● What is needed
Wherever a line in the data below holds "bigwww", copy that line.

-------- The data

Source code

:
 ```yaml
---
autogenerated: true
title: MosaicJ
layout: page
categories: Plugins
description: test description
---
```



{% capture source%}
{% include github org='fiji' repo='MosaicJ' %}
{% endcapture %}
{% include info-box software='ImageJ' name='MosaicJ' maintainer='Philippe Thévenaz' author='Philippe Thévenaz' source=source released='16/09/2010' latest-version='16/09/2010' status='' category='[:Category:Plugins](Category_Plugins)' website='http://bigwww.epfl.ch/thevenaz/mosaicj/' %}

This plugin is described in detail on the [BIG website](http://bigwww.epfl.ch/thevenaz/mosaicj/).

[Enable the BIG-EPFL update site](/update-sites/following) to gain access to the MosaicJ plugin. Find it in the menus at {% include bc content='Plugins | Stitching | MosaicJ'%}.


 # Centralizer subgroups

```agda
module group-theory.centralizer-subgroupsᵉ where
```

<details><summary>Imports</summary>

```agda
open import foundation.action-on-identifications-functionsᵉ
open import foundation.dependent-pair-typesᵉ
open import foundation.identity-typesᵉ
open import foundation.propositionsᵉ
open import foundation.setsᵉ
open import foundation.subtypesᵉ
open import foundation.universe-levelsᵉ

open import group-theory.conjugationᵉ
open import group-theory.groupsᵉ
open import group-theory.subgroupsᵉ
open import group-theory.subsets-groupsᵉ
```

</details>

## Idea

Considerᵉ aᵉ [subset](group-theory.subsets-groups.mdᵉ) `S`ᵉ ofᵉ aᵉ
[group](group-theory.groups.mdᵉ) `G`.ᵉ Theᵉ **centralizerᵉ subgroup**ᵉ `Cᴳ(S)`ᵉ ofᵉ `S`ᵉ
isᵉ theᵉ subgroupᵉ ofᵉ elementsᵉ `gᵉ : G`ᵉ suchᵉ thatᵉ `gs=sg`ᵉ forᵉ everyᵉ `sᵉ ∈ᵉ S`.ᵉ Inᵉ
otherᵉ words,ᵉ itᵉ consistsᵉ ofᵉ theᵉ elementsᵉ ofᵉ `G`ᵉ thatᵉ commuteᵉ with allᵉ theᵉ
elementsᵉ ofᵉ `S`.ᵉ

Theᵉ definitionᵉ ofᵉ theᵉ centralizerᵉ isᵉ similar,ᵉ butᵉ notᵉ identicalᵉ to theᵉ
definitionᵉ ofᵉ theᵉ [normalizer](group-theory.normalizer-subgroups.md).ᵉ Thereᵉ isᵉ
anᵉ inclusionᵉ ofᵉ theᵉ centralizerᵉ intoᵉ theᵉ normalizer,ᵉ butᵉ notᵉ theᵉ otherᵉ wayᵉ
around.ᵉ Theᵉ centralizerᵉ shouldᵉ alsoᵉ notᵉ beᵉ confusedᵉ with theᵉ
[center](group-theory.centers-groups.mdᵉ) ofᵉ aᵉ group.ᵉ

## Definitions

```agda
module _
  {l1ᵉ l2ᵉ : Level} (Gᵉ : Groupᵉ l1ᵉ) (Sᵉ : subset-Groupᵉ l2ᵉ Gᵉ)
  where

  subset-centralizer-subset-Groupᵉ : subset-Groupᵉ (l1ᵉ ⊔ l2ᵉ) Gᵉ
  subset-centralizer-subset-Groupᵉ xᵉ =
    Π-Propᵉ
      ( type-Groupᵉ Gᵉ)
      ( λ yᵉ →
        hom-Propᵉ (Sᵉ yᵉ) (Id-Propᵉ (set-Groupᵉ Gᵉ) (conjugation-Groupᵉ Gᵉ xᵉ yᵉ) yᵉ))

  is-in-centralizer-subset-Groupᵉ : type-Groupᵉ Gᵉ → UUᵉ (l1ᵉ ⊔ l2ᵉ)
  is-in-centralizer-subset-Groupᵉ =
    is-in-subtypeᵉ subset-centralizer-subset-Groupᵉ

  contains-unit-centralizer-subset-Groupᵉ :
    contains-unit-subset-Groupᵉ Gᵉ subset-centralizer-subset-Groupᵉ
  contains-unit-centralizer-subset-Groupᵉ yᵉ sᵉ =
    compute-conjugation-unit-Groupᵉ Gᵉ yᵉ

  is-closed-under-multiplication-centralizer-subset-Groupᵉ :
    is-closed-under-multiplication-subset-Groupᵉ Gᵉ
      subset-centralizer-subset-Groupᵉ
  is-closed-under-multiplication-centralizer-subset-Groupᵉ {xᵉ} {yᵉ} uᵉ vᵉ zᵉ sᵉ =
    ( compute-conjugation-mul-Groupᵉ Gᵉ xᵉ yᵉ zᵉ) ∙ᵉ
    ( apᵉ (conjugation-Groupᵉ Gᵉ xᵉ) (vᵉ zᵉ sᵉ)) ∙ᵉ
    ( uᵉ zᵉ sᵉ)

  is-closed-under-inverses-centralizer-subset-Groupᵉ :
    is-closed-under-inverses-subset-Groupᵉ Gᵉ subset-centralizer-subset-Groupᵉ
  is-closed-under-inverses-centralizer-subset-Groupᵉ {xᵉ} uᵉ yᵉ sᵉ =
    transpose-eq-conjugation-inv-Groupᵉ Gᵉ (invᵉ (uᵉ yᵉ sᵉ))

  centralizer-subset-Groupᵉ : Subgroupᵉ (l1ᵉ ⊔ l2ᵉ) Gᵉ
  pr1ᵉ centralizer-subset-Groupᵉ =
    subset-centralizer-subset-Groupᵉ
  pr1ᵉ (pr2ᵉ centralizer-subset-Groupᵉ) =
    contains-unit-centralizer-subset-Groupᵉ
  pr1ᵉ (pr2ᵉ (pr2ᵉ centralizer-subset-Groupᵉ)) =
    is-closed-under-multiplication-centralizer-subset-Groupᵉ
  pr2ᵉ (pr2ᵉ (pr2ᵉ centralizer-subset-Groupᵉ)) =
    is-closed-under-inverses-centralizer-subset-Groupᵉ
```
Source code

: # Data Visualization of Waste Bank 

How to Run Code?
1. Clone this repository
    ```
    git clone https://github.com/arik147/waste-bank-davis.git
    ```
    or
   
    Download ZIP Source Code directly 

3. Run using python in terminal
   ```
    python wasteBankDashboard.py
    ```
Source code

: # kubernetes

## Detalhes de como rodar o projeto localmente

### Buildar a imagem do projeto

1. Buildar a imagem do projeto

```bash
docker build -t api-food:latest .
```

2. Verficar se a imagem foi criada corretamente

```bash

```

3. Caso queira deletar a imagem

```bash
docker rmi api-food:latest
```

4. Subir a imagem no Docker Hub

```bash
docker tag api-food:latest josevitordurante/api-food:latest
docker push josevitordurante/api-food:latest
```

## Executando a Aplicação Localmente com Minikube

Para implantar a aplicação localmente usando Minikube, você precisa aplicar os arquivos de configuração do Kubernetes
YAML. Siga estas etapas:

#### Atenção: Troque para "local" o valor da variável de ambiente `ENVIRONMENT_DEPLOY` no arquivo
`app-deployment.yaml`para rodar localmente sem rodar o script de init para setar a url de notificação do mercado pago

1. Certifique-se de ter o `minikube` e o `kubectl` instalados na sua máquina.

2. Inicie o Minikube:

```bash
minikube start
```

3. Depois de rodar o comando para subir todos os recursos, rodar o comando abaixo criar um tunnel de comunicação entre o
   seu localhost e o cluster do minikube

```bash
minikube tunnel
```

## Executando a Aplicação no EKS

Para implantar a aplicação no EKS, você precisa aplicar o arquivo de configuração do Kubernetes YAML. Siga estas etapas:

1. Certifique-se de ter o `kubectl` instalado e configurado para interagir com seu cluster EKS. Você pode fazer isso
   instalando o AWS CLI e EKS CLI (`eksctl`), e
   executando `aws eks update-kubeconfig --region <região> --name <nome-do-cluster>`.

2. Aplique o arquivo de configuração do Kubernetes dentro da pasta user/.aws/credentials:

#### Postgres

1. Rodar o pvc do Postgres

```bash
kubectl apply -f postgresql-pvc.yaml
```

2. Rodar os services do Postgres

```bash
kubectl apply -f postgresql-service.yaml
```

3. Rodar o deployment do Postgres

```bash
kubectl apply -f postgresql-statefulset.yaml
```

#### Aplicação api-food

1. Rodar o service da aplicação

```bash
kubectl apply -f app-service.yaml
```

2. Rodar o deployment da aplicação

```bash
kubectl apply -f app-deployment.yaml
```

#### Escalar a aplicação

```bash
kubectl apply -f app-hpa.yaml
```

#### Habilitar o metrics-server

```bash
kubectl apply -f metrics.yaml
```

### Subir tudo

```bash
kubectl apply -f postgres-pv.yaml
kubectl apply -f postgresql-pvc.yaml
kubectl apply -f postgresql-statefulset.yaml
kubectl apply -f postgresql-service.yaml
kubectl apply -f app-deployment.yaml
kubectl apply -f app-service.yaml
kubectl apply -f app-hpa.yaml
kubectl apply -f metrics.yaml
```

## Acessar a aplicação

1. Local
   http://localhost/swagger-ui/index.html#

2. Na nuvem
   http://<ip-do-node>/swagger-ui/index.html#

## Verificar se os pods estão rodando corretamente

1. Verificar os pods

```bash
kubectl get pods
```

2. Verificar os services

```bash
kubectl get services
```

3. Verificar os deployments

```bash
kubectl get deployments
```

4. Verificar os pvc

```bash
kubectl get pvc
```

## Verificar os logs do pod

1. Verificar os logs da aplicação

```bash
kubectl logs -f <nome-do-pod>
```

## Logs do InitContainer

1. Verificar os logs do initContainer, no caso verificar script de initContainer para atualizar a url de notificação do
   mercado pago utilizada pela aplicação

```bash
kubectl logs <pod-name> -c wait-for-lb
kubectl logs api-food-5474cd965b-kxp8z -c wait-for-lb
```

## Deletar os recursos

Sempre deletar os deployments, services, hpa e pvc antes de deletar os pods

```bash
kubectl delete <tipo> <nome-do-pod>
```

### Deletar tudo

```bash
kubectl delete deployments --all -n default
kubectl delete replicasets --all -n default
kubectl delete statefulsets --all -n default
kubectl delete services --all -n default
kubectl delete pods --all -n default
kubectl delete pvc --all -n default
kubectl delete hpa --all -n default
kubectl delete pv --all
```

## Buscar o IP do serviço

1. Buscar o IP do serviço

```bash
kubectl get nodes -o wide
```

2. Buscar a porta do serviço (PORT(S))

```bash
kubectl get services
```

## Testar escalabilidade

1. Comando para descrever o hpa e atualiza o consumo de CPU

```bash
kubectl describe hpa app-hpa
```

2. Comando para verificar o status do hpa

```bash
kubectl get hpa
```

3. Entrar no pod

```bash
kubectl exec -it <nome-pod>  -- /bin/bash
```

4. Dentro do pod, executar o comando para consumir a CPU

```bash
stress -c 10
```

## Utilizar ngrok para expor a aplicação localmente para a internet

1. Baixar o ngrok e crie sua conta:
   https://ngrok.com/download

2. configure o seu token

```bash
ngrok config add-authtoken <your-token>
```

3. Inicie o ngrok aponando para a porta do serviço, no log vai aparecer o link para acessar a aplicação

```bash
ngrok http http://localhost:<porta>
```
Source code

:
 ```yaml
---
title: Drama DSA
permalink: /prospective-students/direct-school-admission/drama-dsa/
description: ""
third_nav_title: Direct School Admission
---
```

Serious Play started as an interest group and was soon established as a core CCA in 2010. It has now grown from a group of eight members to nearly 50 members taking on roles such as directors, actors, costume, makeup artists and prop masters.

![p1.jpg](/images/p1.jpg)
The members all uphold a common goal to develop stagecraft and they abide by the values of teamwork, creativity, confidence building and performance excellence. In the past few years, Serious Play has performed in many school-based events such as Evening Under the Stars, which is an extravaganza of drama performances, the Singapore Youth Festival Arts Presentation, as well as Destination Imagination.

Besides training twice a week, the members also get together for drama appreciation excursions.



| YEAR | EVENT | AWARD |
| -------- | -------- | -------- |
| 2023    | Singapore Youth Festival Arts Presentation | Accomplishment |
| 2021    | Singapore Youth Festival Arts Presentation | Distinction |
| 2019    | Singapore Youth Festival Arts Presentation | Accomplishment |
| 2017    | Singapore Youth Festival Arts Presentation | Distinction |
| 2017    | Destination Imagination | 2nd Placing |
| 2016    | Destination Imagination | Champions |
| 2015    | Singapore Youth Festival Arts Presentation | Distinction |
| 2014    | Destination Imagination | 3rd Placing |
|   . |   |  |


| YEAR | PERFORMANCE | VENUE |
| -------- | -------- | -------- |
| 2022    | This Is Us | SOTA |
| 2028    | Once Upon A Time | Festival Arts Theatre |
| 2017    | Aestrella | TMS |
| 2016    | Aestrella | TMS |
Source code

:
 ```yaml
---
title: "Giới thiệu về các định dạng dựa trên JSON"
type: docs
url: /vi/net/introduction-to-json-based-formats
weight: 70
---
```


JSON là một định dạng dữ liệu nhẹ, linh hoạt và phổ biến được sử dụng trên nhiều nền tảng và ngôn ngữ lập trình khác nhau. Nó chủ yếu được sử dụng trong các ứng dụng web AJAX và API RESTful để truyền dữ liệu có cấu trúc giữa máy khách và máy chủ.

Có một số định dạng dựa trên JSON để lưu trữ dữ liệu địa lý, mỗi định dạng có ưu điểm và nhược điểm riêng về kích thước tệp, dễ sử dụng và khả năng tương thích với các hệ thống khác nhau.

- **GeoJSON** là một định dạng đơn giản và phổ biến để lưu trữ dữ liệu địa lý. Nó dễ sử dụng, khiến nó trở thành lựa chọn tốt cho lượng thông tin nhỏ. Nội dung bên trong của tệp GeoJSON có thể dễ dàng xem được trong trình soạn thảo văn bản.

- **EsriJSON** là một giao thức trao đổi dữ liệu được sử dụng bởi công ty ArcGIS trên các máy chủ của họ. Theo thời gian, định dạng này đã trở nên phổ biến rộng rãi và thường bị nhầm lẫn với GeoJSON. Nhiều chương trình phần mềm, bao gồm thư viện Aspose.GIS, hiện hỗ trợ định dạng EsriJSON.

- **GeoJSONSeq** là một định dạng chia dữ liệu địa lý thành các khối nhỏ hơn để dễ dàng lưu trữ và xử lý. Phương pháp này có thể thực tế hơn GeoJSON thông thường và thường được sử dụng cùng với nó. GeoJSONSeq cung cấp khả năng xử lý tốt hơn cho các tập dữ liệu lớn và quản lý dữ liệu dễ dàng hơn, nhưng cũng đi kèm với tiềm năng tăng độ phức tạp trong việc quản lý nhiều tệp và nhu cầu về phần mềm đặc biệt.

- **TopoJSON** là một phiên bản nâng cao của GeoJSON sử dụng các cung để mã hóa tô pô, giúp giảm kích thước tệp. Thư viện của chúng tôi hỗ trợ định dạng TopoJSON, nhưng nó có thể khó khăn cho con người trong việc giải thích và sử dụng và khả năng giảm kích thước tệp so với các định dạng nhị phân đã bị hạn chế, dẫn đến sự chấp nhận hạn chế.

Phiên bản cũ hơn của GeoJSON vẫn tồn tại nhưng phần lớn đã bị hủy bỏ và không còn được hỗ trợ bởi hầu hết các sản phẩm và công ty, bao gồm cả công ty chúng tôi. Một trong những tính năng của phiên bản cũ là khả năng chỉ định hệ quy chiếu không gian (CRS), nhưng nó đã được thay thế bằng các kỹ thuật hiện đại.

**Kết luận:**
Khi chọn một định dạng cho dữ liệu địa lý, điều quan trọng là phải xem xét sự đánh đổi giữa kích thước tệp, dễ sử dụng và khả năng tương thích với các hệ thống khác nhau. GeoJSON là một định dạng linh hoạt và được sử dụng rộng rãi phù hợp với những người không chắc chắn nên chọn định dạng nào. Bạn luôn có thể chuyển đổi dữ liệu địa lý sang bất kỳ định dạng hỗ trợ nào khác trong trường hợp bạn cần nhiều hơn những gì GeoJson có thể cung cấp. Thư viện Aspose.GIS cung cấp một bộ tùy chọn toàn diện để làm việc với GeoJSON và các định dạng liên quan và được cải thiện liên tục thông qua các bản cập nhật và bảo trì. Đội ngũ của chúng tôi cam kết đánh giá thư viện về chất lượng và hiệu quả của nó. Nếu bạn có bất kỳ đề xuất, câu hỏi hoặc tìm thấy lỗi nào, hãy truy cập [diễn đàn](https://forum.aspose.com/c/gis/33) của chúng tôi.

----------------

● Output
{% include info-box software='ImageJ' name='MosaicJ' maintainer='Philippe Thévenaz' author='Philippe Thévenaz' source=source released='16/09/2010' latest-version='16/09/2010' status='' category='[:Category:Plugins](Category_Plugins)' website='http://bigwww.epfl.ch/thevenaz/mosaicj/' %}
This plugin is described in detail on the [BIG website](http://bigwww.epfl.ch/thevenaz/mosaicj/).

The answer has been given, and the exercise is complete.